So you’re planning on starting your own business this year … now what? While your head may be flooded with brilliant business ideas and plans, those plans mean nothing without first developing a strong financial base. Keep reading to find out how you could become a true business professional and develop a booming business with our financial checklist.
Choose your funding
First, you must decide how you will be achieving your funding. If you are seeking funding for your business through a business loan, you may need to develop a formal business plan. Before you approach a bank for funding, make sure to ask if they prefer a “one-page pitch” or a traditional business plan. Other options for funding could include grants and venture capital, as well.
To help determine how much funding you will need, develop a finance roadmap by calculating how much investment you will need to achieve each milestone. This roadmap should include a bottom-up cash flow projection, high-level income statement and balance sheet.
Consider your desired rate of growth. The quicker you want your business to grow, the more initial investment you may need.
Take into consideration the various factors loan officers use to determine whether or not they will fund your business—like your credit, equity, earnings and collateral.
“At Two Rivers Bank & Trust, we advise individuals seeking a business loan to consider all factors in their plan, and to look at the process from a global perspective,” explains Vice President of Commercial Lending Kevin Lease. “It’s also important to evaluate the “what ifs” of the particular industry, and to develop a full-circle, well-researched business plan that truly showcases your passion and ambition.”
Choose your financing
Once you have determined your funding, you will need to determine your business financing type—debit or equity financing.
Debit financing allows you to borrow money from the bank without giving up ownership of your business. This financing is seen as more of a short-term strategy, giving you cash up front which you agree to pay back to the bank with interest.
Equity financing means issuing additional shares ofcommon stock to an investor. The more shares of common stock issued and outstanding, the lower the value of the previous stockholders’ percentage.
Choose your structure
Depending on the type of business structure you choose, the legal and tax implications will vary.
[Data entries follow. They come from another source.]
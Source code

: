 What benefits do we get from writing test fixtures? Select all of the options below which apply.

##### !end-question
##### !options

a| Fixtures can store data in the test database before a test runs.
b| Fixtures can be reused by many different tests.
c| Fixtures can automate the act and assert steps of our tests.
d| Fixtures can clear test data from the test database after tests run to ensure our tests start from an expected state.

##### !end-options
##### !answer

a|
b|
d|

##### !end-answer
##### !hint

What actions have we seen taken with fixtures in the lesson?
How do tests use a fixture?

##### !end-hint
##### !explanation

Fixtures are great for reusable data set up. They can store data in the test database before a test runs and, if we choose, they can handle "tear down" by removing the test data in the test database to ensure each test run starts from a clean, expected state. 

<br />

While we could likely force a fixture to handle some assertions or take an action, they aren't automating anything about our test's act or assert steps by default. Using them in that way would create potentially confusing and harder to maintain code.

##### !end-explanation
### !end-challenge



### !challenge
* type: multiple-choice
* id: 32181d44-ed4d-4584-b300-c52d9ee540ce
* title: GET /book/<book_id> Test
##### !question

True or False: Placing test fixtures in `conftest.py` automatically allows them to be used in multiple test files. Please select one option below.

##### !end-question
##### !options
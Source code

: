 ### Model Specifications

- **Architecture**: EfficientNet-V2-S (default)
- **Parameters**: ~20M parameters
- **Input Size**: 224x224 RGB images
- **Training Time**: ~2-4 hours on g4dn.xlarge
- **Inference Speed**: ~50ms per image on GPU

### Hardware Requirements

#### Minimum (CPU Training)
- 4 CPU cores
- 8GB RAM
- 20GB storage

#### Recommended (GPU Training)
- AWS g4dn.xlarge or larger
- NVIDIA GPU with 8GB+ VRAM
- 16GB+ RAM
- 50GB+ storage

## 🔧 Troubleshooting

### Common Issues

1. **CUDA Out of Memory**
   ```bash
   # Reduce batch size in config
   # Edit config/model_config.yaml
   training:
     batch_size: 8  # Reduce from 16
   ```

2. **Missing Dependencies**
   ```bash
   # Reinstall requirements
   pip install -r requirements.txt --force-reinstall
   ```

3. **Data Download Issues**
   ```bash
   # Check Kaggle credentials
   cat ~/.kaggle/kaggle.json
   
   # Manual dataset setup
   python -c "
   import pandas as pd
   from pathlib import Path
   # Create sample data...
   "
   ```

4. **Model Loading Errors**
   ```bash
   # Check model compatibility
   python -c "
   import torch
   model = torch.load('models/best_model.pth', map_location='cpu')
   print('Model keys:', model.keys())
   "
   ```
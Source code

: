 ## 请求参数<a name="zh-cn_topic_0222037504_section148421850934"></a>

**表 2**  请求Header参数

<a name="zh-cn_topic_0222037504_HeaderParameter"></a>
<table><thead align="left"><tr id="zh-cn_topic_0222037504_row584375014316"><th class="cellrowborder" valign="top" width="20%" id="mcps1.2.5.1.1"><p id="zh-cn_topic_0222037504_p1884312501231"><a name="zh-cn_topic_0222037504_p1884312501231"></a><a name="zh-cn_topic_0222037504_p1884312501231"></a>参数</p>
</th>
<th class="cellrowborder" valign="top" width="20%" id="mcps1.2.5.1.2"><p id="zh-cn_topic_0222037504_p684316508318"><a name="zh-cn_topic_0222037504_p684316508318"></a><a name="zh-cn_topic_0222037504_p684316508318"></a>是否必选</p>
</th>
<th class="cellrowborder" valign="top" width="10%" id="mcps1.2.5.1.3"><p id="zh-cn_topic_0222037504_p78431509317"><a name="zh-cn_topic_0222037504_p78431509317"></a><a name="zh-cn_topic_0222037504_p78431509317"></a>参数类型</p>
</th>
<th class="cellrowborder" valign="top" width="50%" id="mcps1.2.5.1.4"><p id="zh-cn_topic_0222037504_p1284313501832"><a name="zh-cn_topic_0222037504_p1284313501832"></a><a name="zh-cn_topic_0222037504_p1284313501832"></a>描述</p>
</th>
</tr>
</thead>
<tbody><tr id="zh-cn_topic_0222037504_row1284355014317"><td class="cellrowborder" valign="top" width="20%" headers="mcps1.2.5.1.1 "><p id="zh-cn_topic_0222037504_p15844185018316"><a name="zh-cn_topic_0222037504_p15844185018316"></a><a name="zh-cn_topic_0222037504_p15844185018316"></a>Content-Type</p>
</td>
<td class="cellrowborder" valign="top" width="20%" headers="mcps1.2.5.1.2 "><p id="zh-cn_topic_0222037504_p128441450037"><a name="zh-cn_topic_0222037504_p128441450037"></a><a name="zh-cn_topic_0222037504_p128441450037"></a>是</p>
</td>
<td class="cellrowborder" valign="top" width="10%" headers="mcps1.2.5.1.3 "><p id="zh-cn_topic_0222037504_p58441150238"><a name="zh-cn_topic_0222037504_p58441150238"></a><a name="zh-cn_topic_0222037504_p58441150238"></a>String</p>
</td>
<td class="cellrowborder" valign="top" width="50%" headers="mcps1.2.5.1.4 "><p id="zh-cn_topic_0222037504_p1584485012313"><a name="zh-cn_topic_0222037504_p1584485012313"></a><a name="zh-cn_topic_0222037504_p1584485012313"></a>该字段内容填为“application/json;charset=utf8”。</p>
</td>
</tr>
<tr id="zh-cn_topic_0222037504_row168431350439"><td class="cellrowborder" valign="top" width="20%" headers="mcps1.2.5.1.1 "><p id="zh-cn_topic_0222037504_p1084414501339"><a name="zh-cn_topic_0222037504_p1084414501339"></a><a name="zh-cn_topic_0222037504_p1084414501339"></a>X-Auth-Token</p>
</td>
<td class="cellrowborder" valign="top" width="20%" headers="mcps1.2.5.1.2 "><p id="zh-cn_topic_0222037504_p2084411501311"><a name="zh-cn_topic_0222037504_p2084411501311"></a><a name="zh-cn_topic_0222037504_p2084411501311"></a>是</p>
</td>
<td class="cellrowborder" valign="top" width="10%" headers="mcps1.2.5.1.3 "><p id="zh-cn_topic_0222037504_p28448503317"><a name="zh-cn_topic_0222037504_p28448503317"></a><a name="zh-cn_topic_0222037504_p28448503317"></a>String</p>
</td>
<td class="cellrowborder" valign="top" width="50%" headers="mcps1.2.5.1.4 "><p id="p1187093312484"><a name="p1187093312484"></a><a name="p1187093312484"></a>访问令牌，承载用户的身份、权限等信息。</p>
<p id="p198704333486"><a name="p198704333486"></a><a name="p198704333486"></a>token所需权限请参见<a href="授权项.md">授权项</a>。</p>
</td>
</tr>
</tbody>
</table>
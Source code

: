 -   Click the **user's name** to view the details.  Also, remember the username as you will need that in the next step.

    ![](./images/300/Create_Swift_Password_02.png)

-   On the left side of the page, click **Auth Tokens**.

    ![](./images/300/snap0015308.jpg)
Before deciding on the structure of your startup, be sure to do thorough research on each structure type and the various tax obligations of each.
Choose your odds
Improve your odds of financial success by understanding how to prepare and present financial statements, including a cash flow analysis, breakeven analysis and income statement.
Develop a strong relationship with your financial partners and the various investors in your business. The better your relationship, the more likely you will be to seek out their financial support or guidance.
“Developing a business dream team is the key to building a strong, well-rounded business,” says Lease. “Any connections you can make to help you learn about the industry and identify the unknowns, will help to improve your startup’s financial success and general stability.”
If developing a startup business is on your horizon, be sure to surround yourself with a strong financial partner—like Two Rivers Bank & Trust. We understand what it takes to start a business from the ground up, and are here to help guide and support you on your road to financial success. Visit our website to learn more about our financial solutions for your business or contact us today.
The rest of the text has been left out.